Work to be completed: Leaving the pictures out, print the lines from the first line of the listing through the line containing "<!-- definicja beanu", exactly as they read, and no others.

Exercise inputs:
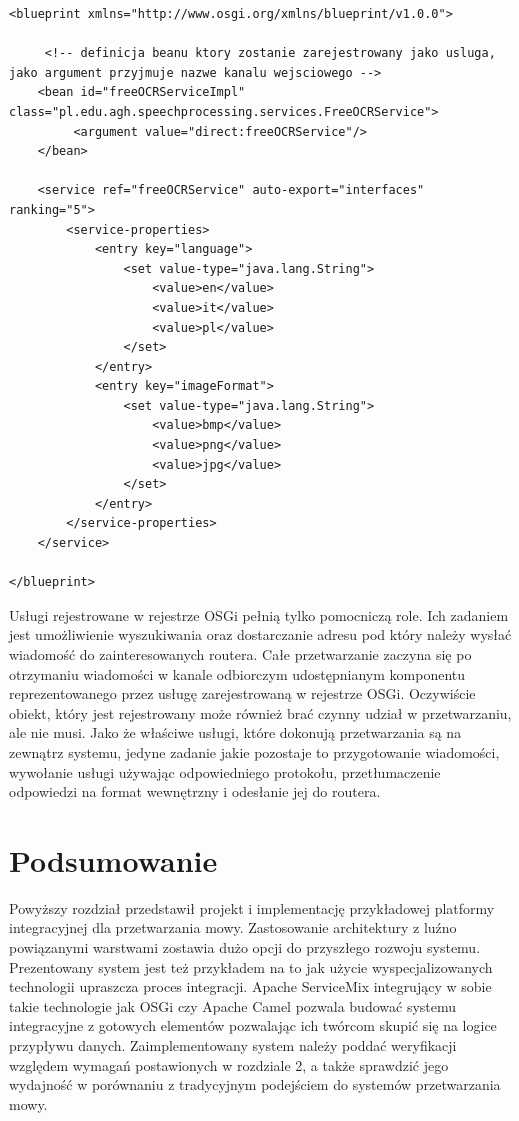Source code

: \lstset{language=XML, tabsize=4, caption=Definicja usługi OCR przy użyciu kontenera Blueprint.,label=lst:blueprint_definition}

\begin{center}
\begin{lstlisting}
<blueprint xmlns="http://www.osgi.org/xmlns/blueprint/v1.0.0">

	 <!-- definicja beanu ktory zostanie zarejestrowany jako usluga, jako argument przyjmuje nazwe kanalu wejsciowego -->
	<bean id="freeOCRServiceImpl" class="pl.edu.agh.speechprocessing.services.FreeOCRService">
		 <argument value="direct:freeOCRService"/> 
	</bean>

	<service ref="freeOCRService" auto-export="interfaces" ranking="5">
		<service-properties>
			<entry key="language">
				<set value-type="java.lang.String">
					<value>en</value>
					<value>it</value>
					<value>pl</value>
				</set> 
			</entry>
			<entry key="imageFormat">
				<set value-type="java.lang.String">
					<value>bmp</value>
					<value>png</value>
					<value>jpg</value>
				</set> 
			</entry>
		</service-properties>
	</service>

</blueprint>

\end{lstlisting}
\end{center}

Usługi rejestrowane w rejestrze OSGi pełnią tylko pomocniczą role. Ich zadaniem jest umożliwienie wyszukiwania oraz dostarczanie adresu pod który należy wysłać wiadomość do zainteresowanych routera. Całe przetwarzanie zaczyna się po otrzymaniu wiadomości w kanale odbiorczym udostępnianym komponentu reprezentowanego przez usługę zarejestrowaną w rejestrze OSGi. Oczywiście obiekt, który jest rejestrowany może również brać czynny udział w przetwarzaniu, ale nie musi. Jako że właściwe usługi, które dokonują przetwarzania są na zewnątrz systemu, jedyne zadanie jakie pozostaje to przygotowanie wiadomości, wywołanie usługi używając odpowiedniego protokołu, przetłumaczenie odpowiedzi na format wewnętrzny i odesłanie jej do routera. 



\section*{Podsumowanie} 

Powyższy rozdział przedstawił projekt i implementację przykładowej platformy integracyjnej dla przetwarzania mowy. Zastosowanie architektury z luźno powiązanymi warstwami zostawia dużo opcji do przyszłego rozwoju systemu. Prezentowany system jest też przykładem na to jak użycie wyspecjalizowanych technologii upraszcza proces integracji. Apache ServiceMix integrujący w sobie takie technologie jak OSGi czy Apache Camel pozwala budować systemu integracyjne z gotowych elementów pozwalając ich twórcom skupić się na logice przypływu danych. Zaimplementowany system należy poddać weryfikacji względem wymagań postawionych w rozdziale 2, a także sprawdzić jego wydajność w porównaniu z tradycyjnym podejściem do systemów przetwarzania mowy.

Your solution:
Source code

: \lstset{language=XML, tabsize=4, caption=Definicja usługi OCR przy użyciu kontenera Blueprint.,label=lst:blueprint_definition}

\begin{center}
\begin{lstlisting}
<blueprint xmlns="http://www.osgi.org/xmlns/blueprint/v1.0.0">

	 <!-- definicja beanu ktory zostanie zarejestrowany jako usluga, jako argument przyjmuje nazwe kanalu wejsciowego -->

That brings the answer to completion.